+++ LISTED ENTRIES +++

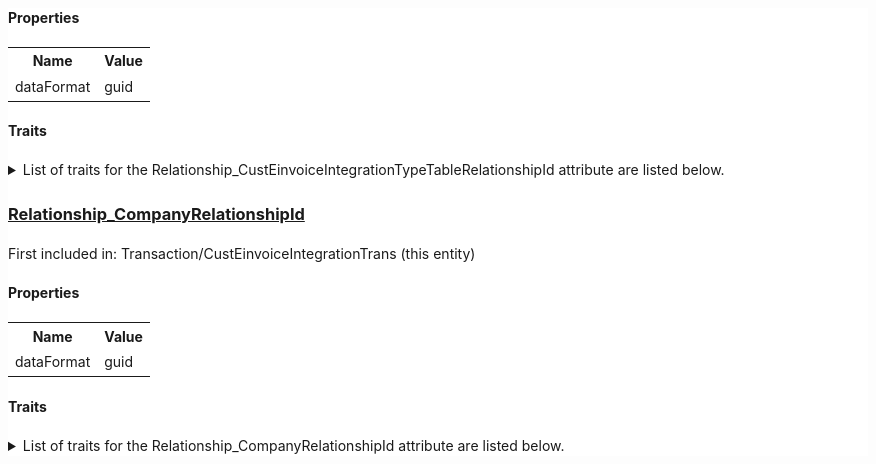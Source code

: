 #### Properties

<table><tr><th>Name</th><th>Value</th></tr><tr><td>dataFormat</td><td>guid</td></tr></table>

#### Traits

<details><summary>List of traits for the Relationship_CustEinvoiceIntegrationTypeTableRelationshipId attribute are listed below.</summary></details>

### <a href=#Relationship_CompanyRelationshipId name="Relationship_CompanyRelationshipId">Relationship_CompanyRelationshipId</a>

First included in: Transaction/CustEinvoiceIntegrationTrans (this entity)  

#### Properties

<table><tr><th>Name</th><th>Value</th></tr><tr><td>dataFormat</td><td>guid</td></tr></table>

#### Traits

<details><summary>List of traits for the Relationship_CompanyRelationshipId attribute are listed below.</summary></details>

+++
+++ LISTED ENTRIES +++

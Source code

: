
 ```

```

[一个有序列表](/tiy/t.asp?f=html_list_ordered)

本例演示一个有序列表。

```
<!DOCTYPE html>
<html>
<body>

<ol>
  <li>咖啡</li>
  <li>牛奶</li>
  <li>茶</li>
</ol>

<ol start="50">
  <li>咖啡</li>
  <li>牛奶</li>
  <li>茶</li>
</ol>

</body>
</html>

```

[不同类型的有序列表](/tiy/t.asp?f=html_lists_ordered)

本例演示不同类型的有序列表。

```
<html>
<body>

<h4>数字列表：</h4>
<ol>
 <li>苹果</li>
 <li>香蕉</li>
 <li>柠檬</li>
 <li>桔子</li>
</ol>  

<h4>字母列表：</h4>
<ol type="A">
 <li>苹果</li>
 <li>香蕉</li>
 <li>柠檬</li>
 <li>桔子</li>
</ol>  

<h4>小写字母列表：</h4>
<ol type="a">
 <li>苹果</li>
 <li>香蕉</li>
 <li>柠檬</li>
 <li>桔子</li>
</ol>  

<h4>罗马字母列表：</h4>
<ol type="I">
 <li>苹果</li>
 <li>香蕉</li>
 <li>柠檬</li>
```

+++

# [THE PROBLEM]
Where the string "details" appears in a line of the entries above, return that line.

# [TASK RESPONSE]
<details><summary>List of traits for the Relationship_CustEinvoiceIntegrationTypeTableRelationshipId attribute are listed below.</summary></details>
<details><summary>List of traits for the Relationship_CompanyRelationshipId attribute are listed below.</summary></details>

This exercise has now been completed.